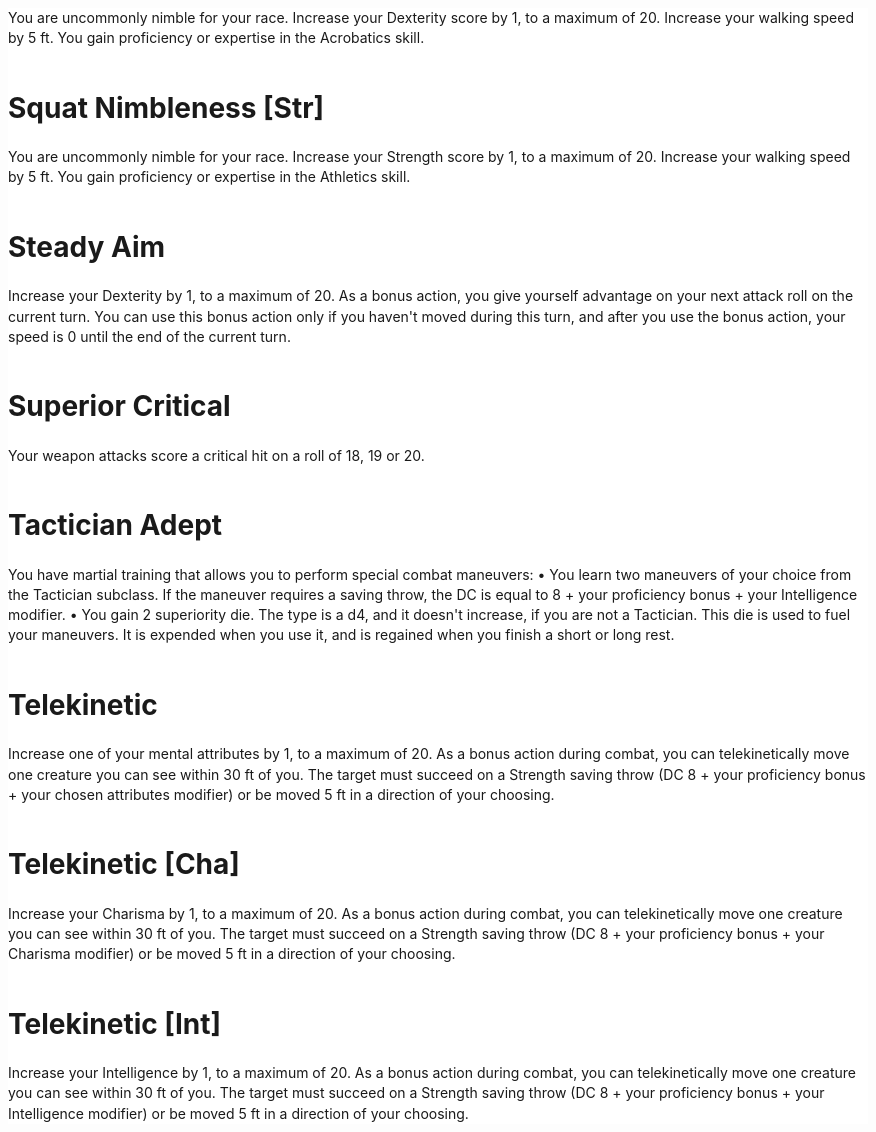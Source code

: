 You are uncommonly nimble for your race. Increase your Dexterity score by 1, to a maximum of 20. Increase your walking speed by 5 ft. You gain proficiency or expertise in the Acrobatics skill.

# Squat Nimbleness [Str]

You are uncommonly nimble for your race. Increase your Strength score by 1, to a maximum of 20. Increase your walking speed by 5 ft. You gain proficiency or expertise in the Athletics skill.

# Steady Aim

Increase your Dexterity by 1, to a maximum of 20. As a bonus action, you give yourself advantage on your next attack roll on the current turn. You can use this bonus action only if you haven't moved during this turn, and after you use the bonus action, your speed is 0 until the end of the current turn.

# Superior Critical

Your weapon attacks score a critical hit on a roll of 18, 19 or 20.

# Tactician Adept

You have martial training that allows you to perform special combat maneuvers:
• You learn two maneuvers of your choice from the Tactician subclass. If the maneuver requires a saving throw, the DC is equal to 8 + your proficiency bonus + your Intelligence modifier.
• You gain 2 superiority die. The type is a d4, and it doesn't increase, if you are not a Tactician. This die is used to fuel your maneuvers. It is expended when you use it, and is regained when you finish a short or long rest.

# Telekinetic

Increase one of your mental attributes by 1, to a maximum of 20.
As a bonus action during combat, you can telekinetically move one creature you can see within 30 ft of you. The target must succeed on a Strength saving throw (DC 8 + your proficiency bonus + your chosen attributes modifier) or be moved 5 ft in a direction of your choosing.

# Telekinetic [Cha]

Increase your Charisma by 1, to a maximum of 20.
As a bonus action during combat, you can telekinetically move one creature you can see within 30 ft of you. The target must succeed on a Strength saving throw (DC 8 + your proficiency bonus + your Charisma modifier) or be moved 5 ft in a direction of your choosing.

# Telekinetic [Int]

Increase your Intelligence by 1, to a maximum of 20.
As a bonus action during combat, you can telekinetically move one creature you can see within 30 ft of you. The target must succeed on a Strength saving throw (DC 8 + your proficiency bonus + your Intelligence modifier) or be moved 5 ft in a direction of your choosing.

Exercise objective:
Repeat each entry above exactly, passing over any images.

Solution to this exercise:
Source code

: You are uncommonly nimble for your race. Increase your Dexterity score by 1, to a maximum of 20. Increase your walking speed by 5 ft. You gain proficiency or expertise in the Acrobatics skill.

# Squat Nimbleness [Str]

You are uncommonly nimble for your race. Increase your Strength score by 1, to a maximum of 20. Increase your walking speed by 5 ft. You gain proficiency or expertise in the Athletics skill.

# Steady Aim

Increase your Dexterity by 1, to a maximum of 20. As a bonus action, you give yourself advantage on your next attack roll on the current turn. You can use this bonus action only if you haven't moved during this turn, and after you use the bonus action, your speed is 0 until the end of the current turn.

# Superior Critical

Your weapon attacks score a critical hit on a roll of 18, 19 or 20.

# Tactician Adept

You have martial training that allows you to perform special combat maneuvers:
• You learn two maneuvers of your choice from the Tactician subclass. If the maneuver requires a saving throw, the DC is equal to 8 + your proficiency bonus + your Intelligence modifier.
• You gain 2 superiority die. The type is a d4, and it doesn't increase, if you are not a Tactician. This die is used to fuel your maneuvers. It is expended when you use it, and is regained when you finish a short or long rest.

# Telekinetic

Increase one of your mental attributes by 1, to a maximum of 20.
As a bonus action during combat, you can telekinetically move one creature you can see within 30 ft of you. The target must succeed on a Strength saving throw (DC 8 + your proficiency bonus + your chosen attributes modifier) or be moved 5 ft in a direction of your choosing.

# Telekinetic [Cha]

Increase your Charisma by 1, to a maximum of 20.
As a bonus action during combat, you can telekinetically move one creature you can see within 30 ft of you. The target must succeed on a Strength saving throw (DC 8 + your proficiency bonus + your Charisma modifier) or be moved 5 ft in a direction of your choosing.

# Telekinetic [Int]

Increase your Intelligence by 1, to a maximum of 20.
As a bonus action during combat, you can telekinetically move one creature you can see within 30 ft of you. The target must succeed on a Strength saving throw (DC 8 + your proficiency bonus + your Intelligence modifier) or be moved 5 ft in a direction of your choosing.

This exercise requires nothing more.